La razón desprestigiada
¿Es posible entablar un debate mínimamente serio con quien reniega de la razón? Esa sensación terrible y extraña, esa sospecha de que debatir con un marxista es imposible, por discrepancias irresolubles en cuanto al lenguaje y al papel y las características de la ciencia, está en verdad muy fundada. Y es que buena parte de la izquierda –no sólo la marxista, ni sólo la "científica"– y los utopistas en general, especialmente desde que Marx formuló su crítica de las ideologías, se dedica o bien a (intentar) invalidar las teorías criticando precisamente la posibilidad de articular teorías, o bien a formular teorías sin atender al criterio de la racionalidad (lo que constituye un rechazo o desprecio implícito de la misma).
En cualquier discusión que se inicie es necesario que los participantes acepten ciertas premisas básicas: primero, que el objetivo de todo debate es la impugnación, la refutación, el brain- storming o la delimitación de un "esquema de disensos" (para fundar posibles debates o investigaciones futuras); segundo, que los criterios para juzgar la validez o la invalidez serán siempre los mismos (y, sobre todo, que éstos efectivamente existirán); tercero, que lo que se juzga es el contenido de la teoría (factor interno) y no a su emisor (factor externo), sin perjuicio de que, adicionalmente, puedan analizarse las motivaciones ocultas del emisor para articular una teoría en concreto.
Todo debate cuyos participantes nieguen explícita o implícitamente estas premisas está condenado al más profundo fracaso. Y ése es el caso de los debates que se han intentado con aquellos que rechazan la razón, no como medio infalible y omnipotente (son los racionalistas los más interesados en señalar los límites epistemológicos), sino como campo de juego básico e irrenunciable.

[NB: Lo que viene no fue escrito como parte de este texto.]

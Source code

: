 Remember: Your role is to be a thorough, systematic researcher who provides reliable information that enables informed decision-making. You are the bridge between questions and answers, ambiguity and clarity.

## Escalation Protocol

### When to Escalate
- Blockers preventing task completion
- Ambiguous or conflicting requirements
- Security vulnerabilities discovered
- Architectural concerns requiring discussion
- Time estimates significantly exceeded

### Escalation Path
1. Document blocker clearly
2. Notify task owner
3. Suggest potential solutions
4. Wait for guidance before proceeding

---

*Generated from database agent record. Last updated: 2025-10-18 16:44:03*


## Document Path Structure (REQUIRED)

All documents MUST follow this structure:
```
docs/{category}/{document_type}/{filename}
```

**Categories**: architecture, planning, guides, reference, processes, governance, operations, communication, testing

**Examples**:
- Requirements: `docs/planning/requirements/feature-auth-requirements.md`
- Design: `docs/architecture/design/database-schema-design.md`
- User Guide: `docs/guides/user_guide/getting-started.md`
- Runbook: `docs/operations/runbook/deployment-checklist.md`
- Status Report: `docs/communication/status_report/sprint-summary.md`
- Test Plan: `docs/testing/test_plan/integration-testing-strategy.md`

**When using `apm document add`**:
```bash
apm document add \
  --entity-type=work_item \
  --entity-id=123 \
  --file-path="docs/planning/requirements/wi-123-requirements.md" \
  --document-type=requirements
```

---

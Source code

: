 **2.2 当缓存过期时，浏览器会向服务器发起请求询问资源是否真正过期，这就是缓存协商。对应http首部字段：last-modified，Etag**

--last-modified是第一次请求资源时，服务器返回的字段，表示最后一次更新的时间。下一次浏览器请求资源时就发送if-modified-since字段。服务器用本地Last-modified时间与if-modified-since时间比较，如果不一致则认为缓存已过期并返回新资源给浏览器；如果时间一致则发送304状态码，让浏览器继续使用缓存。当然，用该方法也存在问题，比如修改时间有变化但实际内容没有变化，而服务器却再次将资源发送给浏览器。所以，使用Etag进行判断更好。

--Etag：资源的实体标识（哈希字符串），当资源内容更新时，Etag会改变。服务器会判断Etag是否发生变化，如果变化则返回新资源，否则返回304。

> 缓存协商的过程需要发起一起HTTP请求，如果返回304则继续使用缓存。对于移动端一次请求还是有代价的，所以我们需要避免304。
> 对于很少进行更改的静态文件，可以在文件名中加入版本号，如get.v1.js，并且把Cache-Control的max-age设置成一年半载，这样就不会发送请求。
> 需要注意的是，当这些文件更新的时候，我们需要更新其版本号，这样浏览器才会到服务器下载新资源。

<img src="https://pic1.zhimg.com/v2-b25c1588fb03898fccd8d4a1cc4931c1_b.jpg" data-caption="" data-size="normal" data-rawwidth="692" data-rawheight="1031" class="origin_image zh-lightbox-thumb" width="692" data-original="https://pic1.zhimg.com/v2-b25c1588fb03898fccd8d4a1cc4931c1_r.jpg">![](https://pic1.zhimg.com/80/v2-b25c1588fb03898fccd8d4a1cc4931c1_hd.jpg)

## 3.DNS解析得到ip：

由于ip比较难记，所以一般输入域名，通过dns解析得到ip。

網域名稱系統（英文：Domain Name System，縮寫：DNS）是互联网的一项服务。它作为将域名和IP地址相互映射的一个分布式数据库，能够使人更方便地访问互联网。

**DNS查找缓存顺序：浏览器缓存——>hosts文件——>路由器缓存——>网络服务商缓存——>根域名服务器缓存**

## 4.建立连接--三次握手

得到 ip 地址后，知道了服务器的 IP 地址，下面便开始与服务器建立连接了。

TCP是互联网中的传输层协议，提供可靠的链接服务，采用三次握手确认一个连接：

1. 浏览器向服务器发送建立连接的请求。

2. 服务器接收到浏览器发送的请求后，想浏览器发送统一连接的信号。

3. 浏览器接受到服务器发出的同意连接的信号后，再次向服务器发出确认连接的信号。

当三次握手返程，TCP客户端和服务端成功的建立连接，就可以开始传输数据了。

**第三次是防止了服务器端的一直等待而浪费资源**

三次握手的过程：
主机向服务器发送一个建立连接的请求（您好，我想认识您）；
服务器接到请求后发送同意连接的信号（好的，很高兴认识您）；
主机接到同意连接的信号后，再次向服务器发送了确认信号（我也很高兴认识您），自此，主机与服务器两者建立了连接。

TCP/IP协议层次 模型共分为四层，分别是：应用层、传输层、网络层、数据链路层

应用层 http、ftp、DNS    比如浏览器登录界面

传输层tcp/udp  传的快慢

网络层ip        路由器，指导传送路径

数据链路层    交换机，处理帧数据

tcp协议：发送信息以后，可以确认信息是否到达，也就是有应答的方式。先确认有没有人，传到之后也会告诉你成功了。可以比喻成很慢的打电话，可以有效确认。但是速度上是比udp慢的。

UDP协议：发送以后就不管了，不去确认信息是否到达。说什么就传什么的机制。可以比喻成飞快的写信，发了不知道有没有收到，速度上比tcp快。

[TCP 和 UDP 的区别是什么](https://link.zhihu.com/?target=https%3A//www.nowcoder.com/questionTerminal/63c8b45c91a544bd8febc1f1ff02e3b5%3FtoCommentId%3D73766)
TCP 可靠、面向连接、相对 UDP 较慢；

Nos interesan las dos formas fundamentales de criticar la racionalidad (dejaremos aparte las críticas de las diferentes variantes del nihilismo de Nietzsche, Schopenhauer, Cioran y otros). La primera es la de Marx: la racionalidad pura y neutral no es posible por el dominio de la ideología, que es la conciencia en función de la clase social. Esta teoría es, en palabras de Ludwig von Mises, una forma de "polilogismo": no existe una lógica sino tantas como clases sociales, razas o naciones existan (dependiendo del tipo de polilogismo). Es, a todas luces, una teoría incorrecta, por determinista, contradictoria y estéril; esta teoría sería incapaz de explicar por qué hay empresarios que abogan por el libre mercado mientras que otros aplauden el intervencionismo; esta teoría sería incapaz de explicar por qué hay acaudalados que, sin embargo, son ideológicamente marxistas (por ejemplo, el mismo Engels).
La segunda forma de negar la posibilidad de conocer mediante la razón es aquella que, basándose en los límites tanto del empirismo como de la deducción apriorística en campos tales como la Historia y la Sociología, extienden sus dudas a todas las ciencias, y con especial virulencia e injusticia a la ciencia económica. Nos encontramos en este punto frente al clásico "enfrentamiento" entre la filosofía analítica y la filosofía llamada continental, o en palabras de Franca D’Agostini, de "la antítesis entre cultura científica y cultura humanística, entre lógica y retórica". No es una discrepancia baladí ni sólo metodológica, sino que afecta a la misma concepción de la ciencia y de la filosofía como metaciencia, pero en este comentario no podemos abordarla adecuadamente; nos limitaremos a opinar que gran parte del impasse podría soliviantarse manteniendo la división de las ciencias: el análisis cualitativo o cuantitativo, la deducción o la inducción, la importancia o el desprecio de la comunicación y la exégesis, la consideración del dato como "obtenido" o como "generado"… todo ello se ha de elegir –porque hacer ciencia es elegir– en función del objeto de investigación. Y para ello hay que quitarse los complejos y las pretensiones holísticas.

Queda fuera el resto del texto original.